In un’altra intervista, questa con Giovanni Grazzini, diceva: «Le radici da cui sono nati Gelsomina e Zampanò e la loro storia pescano in una zona profonda e oscura, costellata di sensi di colpa, timori, struggenti nostalgie per una moralità più compiuta, rimpianto per un’innocenza tradita». E a proposito dell’innocenza: «Davanti a un innocente mi arrendo subito e mi giudico pesantemente. I bambini, gli animali, gli sguardi con cui ti fissano certi cani, l’estrema modestia che certe volte ravviso nei desideri della gente umile, ha il potere di turbarmi».
Questa «zona dell’infanzia» è il punto di partenza di alcune ispirazioni fondamentali del cinema di Fellini. Solo che queste ispirazioni, queste intuizioni, questa fedeltà all’immagine dell’infanzia, cambiano nel corso della vita di Fellini come cambiano nel corso della vita di ognuno. Diceva il grande Witold Gombrowicz in Ferdydurke che «siamo tutti foderati di infanzia», l’infanzia ci perseguita e in qualche modo ci definisce, ci chiude ma anche ci apre, ci indica delle possibilità (o dei sogni).
Lo spostamento, la vera rottura in questo ordine, il vero accesso alla maturità, è stato per Fellini il ritorno a un altro tipo di infanzia, a un altro tipo di fantastico, di mondo immaginario che non era più quello esteriore, immediato, della fiaba o del fumetto bensì qualcosa di molto più intimo: «Ho spostato», ha detto in un’altra intervista, «il mio punto di vista senza deludermi nell’ansia di vedere in maniera fantastica i paesaggi del mondo magico. Ho cambiato orizzonte, mi sono messo da un’altra parte guardando queste cose non come a un mondo sconosciuto fuori di me ma come a un mondo dentro di me». Rivendicò questo salto fondamentale nella sua opera, che poi è il salto di Otto e mezzo, attribuendolo all’influenza avuta su di lui da Bernhard, il grande psicoanalista junghiano.

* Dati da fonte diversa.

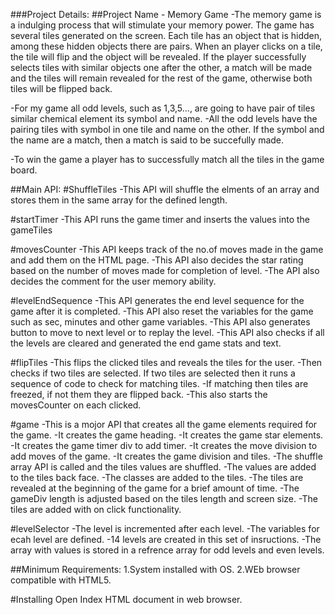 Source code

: ###Project Details:
##Project Name - Memory Game
-The memory game is a indulging process that will stimulate your memory power. The game has several tiles generated on the screen. Each tile has an object that is hidden, among these hidden objects there are pairs. When an player clicks on a tile, the tile will flip and the object will be revealed. If the player successfully selects tiles with similar objects one after the other, a match will be made and the tiles will remain revealed for the rest of the game, otherwise both tiles will be flipped back.

-For my game all odd levels, such as 1,3,5..., are going to have pair of tiles similar chemical element its symbol and name.
-All the odd levels have the pairing tiles with symbol in one tile and name on the other. If the symbol and the name are a match, then a match is said to be succefully made.

-To win the game a player has to successfully match all the tiles in the game board.

##Main API:
#ShuffleTiles
-This API will shuffle the elments of an array and stores them in the same array for the defined length.

#startTimer
-This API runs the game timer and inserts the values into the gameTiles

#movesCounter
-This API keeps track of the no.of moves made in the game and add them on the HTML page.
-This API also decides the star rating based on the number of moves made for completion of level.
-The API also decides the comment for the user memory ability.

#levelEndSequence
-This API generates the end level sequence for the game after it is completed.
-This API also reset the variables for the game such as sec, minutes and other game variables.
-This API also generates button to move to next level or to replay the level.
-This API also checks if all the levels are cleared and generated the end game stats and text.

#flipTiles
-This flips the clicked tiles and reveals the tiles for the user.
-Then checks if two tiles are selected. If two tiles are selected then it runs a sequence of code to check for matching tiles.
-If matching then tiles are freezed, if not them they are flipped back.
-This also starts the movesCounter on each clicked.

#game
-This is a mojor API that creates all the game elements required for the game.
-It creates the game heading.
-It creates the game star elements.
-It creates the game timer div to add timer.
-It creates the move division to add moves of the game.
-It creates the game division and tiles.
-The shuffle array API is called and the tiles values are shuffled.
-The values are added to the tiles back face.
-The classes are added to the tiles.
-The tiles are revealed at the beginning of the game for a brief amount of time.
-The gameDiv length is adjusted based on the tiles length and screen size.
-The tiles are added with on click functionality.

#levelSelector
-The level is incremented after each level.
-The variables for ecah level are defined.
-14 levels are created in this set of insructions.
-The array with values is stored in a refrence array for odd levels and even levels.

##Minimum Requirements:
1.System installed with OS.
2.WEb browser compatible with HTML5.

#Installing
Open Index HTML document in web browser.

Fellini ha detto più volte, e me lo ha ripetuto, che la lettura di Jung, soprattutto di Sogni, memorie e riflessioni, era stata per lui fondamentale, insieme a quella di Pinocchio, e che il libro di Jung era il libro a cui era tornato più spesso e che più aveva influito sulla sua esistenza. (E fu lui a farmelo conoscere, regalandomi una copia dell’edizione economica. Due altri libri ho avuto da lui in regalo, entrambi di Jane Roberts: Le comunicazioni di Seth e Un libro di Seth. La vostra realtà quotidiana, le conversazioni registrate di una medium americana degli inizi del Novecento con uno spirito egizio di non so più quale dinastia!).
È anche questo lo sfondo su cui bisogna collocare la figura del «diverso», del marginale, del vagabondo, del bizzarro, del fisicamente o mentalmente «imperfetto» (o, come oggi si dice, del disabile, come se esistessero dei «perfetti»!), che ha anch’essa un’evoluzione nella sua opera, che non è ferma, che cambia nel corso degli anni.
La chiave fondamentale di queste figure è quella del «povero di spirito» d’origine evangelica: «Beati i poveri di spirito perché di loro è il regno dei cieli». Che è anche quella, a ben vedere, di tanta grande letteratura dell’Ottocento, per esempio di Dostoevskij. Per i cattolici, il povero di spirito è colui che accede al Regno dei cieli prima degli altri, e per i credenti è anche un’indicazione pratica: è con la forza dei semplici che si può accedere al mistero, alla santità. Per Fellini le tante figure dei «semplici» hanno un’origine abbastanza precisa, gli vengono dal rapporto con Rossellini, fondamentale per lui anche da questo punto di vista. È per Rossellini e su sua influenza e spinta che Fellini lavora sul personaggio della pazza Anna Magnani in Il miracolo (1948); è Fellini che scrive insieme a Rossellini Europa ’51 (1952) e altri film fondamentali nel cinema rosselliniano, nel passaggio dalla registrazione del reale alla reinvenzione del reale, un reale spesso poco «realistico», perché vira all’esemplare e al metaforico e al metafisico, nella ricerca di quella verità più profonda che nella narrazione del reale apparente può sfuggire.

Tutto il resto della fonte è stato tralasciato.